Still it is to be understood, that whilst the insult offered in the attack on the American Frigate remains unexpiated, you are not to pledge or commit you Government to consider a recall of the orders as a ground on which a removal of existing restrictions on the commerce of the United States with Great Britain, may be justly expected.

The two letters to Genl Armstrong of 22d. May 1807 and Feby 8th. 1808 are proofs of the sincerity and impartiality with which the President has proceeded in relation to the belligerent parties, and may perhaps assist you in repressing unjust suspicions imbibed by the British Cabinet. It would be happy for all parties, the belligerent as well as the UStates, if truth could in this case be made to prevail; and if the retaliating rivalship of the former against the latter, could be converted into an emulation, as politic as it would be magnanimous in both, to take the lead in a fair, lawful, and conciliatory course towards a Nation which has done no wrong to either. Should the experiment be made on either side it would probably be followed on the other; and it could never happen, that the side first doing justice would suffer on that account.
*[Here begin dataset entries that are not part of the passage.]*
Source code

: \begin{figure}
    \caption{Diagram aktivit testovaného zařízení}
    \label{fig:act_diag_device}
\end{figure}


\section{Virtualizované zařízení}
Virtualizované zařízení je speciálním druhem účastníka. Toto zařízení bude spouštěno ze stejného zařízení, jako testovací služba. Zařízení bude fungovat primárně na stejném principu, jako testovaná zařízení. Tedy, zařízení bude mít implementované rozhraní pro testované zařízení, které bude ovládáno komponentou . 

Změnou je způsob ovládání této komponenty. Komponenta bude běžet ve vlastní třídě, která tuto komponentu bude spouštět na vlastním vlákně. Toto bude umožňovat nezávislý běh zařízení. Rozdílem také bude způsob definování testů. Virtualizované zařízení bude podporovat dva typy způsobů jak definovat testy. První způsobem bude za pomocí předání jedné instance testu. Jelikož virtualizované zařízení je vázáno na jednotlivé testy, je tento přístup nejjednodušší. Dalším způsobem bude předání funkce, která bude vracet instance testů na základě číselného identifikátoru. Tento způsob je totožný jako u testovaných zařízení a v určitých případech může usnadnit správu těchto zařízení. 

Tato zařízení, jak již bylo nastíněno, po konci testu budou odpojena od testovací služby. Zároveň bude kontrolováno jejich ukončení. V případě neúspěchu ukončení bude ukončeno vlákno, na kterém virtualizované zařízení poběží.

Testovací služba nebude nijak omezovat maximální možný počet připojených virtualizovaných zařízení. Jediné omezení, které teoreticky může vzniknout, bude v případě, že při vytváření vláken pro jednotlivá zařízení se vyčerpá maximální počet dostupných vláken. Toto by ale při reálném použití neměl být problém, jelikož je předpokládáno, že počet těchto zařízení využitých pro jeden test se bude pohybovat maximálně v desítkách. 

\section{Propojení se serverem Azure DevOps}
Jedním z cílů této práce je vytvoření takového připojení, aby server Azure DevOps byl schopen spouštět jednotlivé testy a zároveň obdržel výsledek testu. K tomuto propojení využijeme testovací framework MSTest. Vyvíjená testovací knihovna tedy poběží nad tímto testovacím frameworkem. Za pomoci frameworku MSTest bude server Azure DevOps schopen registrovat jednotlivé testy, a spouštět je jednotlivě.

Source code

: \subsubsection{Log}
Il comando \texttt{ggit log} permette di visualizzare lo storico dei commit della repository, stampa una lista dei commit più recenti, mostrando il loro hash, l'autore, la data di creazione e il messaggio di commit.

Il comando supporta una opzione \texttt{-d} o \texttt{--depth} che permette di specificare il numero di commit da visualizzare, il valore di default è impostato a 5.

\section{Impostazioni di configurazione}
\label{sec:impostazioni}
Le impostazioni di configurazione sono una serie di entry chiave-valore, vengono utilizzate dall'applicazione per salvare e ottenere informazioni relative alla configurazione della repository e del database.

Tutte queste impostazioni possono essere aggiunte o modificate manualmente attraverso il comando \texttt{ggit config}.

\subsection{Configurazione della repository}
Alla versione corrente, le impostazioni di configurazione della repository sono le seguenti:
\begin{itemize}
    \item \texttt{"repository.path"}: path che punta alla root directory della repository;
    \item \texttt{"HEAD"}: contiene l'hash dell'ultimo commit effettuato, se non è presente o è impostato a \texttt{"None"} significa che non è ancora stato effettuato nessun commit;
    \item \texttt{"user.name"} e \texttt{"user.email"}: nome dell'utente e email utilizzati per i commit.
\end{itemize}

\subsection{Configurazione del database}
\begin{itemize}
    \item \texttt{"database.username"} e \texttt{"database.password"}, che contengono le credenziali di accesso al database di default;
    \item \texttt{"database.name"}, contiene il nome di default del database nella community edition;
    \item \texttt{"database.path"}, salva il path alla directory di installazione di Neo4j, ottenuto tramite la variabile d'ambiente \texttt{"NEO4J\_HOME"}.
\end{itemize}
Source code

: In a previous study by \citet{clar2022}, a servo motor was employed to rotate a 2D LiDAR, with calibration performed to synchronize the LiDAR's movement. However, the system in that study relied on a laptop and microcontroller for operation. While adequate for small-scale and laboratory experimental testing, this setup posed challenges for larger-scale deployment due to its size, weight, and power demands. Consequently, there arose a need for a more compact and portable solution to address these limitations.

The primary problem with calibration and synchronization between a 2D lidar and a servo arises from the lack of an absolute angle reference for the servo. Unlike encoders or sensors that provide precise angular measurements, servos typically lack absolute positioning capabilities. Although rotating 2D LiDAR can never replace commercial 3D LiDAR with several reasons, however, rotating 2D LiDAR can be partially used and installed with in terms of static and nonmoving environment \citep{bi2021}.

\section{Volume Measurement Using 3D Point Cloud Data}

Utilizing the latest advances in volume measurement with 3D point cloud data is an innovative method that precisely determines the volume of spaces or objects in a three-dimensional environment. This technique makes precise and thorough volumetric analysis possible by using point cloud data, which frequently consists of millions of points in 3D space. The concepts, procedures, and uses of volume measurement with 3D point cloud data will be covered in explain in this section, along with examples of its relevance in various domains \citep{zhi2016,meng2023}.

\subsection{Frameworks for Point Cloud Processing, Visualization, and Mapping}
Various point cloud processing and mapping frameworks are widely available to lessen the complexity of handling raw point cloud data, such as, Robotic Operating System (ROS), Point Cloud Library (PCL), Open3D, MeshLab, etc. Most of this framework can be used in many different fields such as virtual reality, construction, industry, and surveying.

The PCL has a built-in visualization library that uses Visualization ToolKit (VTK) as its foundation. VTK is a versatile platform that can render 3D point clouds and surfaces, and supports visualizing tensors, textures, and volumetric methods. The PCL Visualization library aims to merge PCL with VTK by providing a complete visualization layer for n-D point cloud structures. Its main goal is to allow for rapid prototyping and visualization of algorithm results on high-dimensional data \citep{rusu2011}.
In the present state of our relations to Great Britain, it would be premature to mark out the course to be pursued with re⟨spect to further negotiations on other topics, than those above noticed.⟩ You are authorized however to continue your interpositions in behalf of our impressed or detained seamen, and in the event of a repeal of the British orders, and satisfactory pledges for repairing the aggression on the Chesapeake to enter into informal arrangements for abolishinging impressments altogether and mutually discontinuing to receive the Seamen of each other into either military, or merchant service, conformably to the instructions on this point transmitted by Mr. Purviance.
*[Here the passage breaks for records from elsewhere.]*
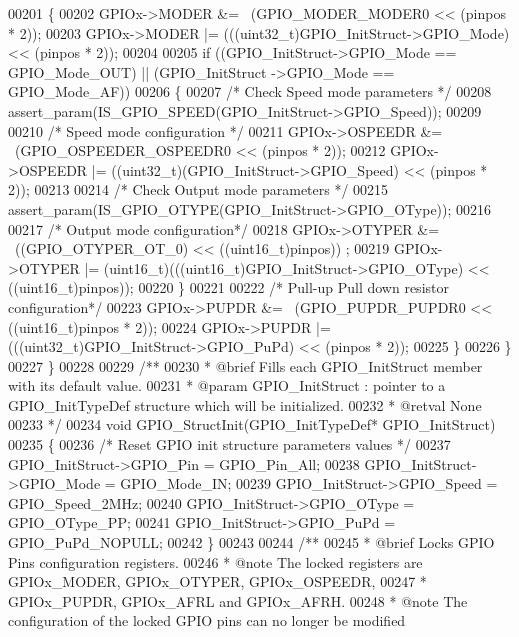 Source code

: \begin{DoxyCode}
00201     \{
00202       GPIOx->MODER  &= ~(GPIO_MODER_MODER0 << (pinpos * 2));
00203       GPIOx->MODER |= (((uint32\_t)GPIO\_InitStruct->GPIO\_Mode) << (pinpos * 2));
00204 
00205       \textcolor{keywordflow}{if} ((GPIO\_InitStruct->GPIO_Mode == GPIO_Mode_OUT) || (GPIO\_InitStruct
      ->GPIO_Mode == GPIO_Mode_AF))
00206       \{
00207         \textcolor{comment}{/* Check Speed mode parameters */}
00208         assert_param(IS\_GPIO\_SPEED(GPIO\_InitStruct->GPIO\_Speed));
00209 
00210         \textcolor{comment}{/* Speed mode configuration */}
00211         GPIOx->OSPEEDR &= ~(GPIO_OSPEEDER_OSPEEDR0 << (pinpos * 2));
00212         GPIOx->OSPEEDR |= ((uint32\_t)(GPIO\_InitStruct->GPIO\_Speed) << (pinpos * 2));
00213 
00214         \textcolor{comment}{/* Check Output mode parameters */}
00215         assert_param(IS\_GPIO\_OTYPE(GPIO\_InitStruct->GPIO\_OType));
00216 
00217         \textcolor{comment}{/* Output mode configuration*/}
00218         GPIOx->OTYPER  &= ~((GPIO_OTYPER_OT_0) << ((uint16\_t)pinpos)) ;
00219         GPIOx->OTYPER |= (uint16\_t)(((uint16\_t)GPIO\_InitStruct->GPIO\_OType) << ((uint16\_t)pinpos));
00220       \}
00221 
00222       \textcolor{comment}{/* Pull-up Pull down resistor configuration*/}
00223       GPIOx->PUPDR &= ~(GPIO_PUPDR_PUPDR0 << ((uint16\_t)pinpos * 2));
00224       GPIOx->PUPDR |= (((uint32\_t)GPIO\_InitStruct->GPIO\_PuPd) << (pinpos * 2));
00225     \}
00226   \}
00227 \}
00228 
00229 \textcolor{comment}{/**}
00230 \textcolor{comment}{  * @brief  Fills each GPIO\_InitStruct member with its default value.}
00231 \textcolor{comment}{  * @param  GPIO\_InitStruct : pointer to a GPIO\_InitTypeDef structure which will be initialized.}
00232 \textcolor{comment}{  * @retval None}
00233 \textcolor{comment}{  */}
00234 \textcolor{keywordtype}{void} GPIO_StructInit(GPIO\_InitTypeDef* GPIO\_InitStruct)
00235 \{
00236   \textcolor{comment}{/* Reset GPIO init structure parameters values */}
00237   GPIO\_InitStruct->GPIO_Pin  = GPIO_Pin_All;
00238   GPIO\_InitStruct->GPIO_Mode = GPIO_Mode_IN;
00239   GPIO\_InitStruct->GPIO_Speed = GPIO_Speed_2MHz;
00240   GPIO\_InitStruct->GPIO_OType = GPIO_OType_PP;
00241   GPIO\_InitStruct->GPIO_PuPd = GPIO_PuPd_NOPULL;
00242 \}
00243 
00244 \textcolor{comment}{/**}
00245 \textcolor{comment}{  * @brief  Locks GPIO Pins configuration registers.}
00246 \textcolor{comment}{  * @note   The locked registers are GPIOx\_MODER, GPIOx\_OTYPER, GPIOx\_OSPEEDR,}
00247 \textcolor{comment}{  *         GPIOx\_PUPDR, GPIOx\_AFRL and GPIOx\_AFRH.}
00248 \textcolor{comment}{  * @note   The configuration of the locked GPIO pins can no longer be modified}

\end{DoxyCode}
You will find by a passage in Mr. Rose’s reply of March 17th., that the British Government does not maintain the principle that the obligation of the United States extends beyond the discharge of deserters from their public service: and by an order of the Navy Department here, already carried into execution, of which a copy is enclosed, that it has lately been decided that no foreign Seamen, whether deserters or not, shall serve on board our ships of War. The principles respectively manifested by these documents, ought to facilitate such an adjustment as is contended for by the United States.

It cannot yet be said how much longer the Session of Congress will be protracted. The two provisions of most importance remaining to be decided on are the augmentation of the army, and a definition of the case or cases in which a repeal or relaxation of the Embargo, may, during a recess, be committed to the Executive. I have the honor to be &c.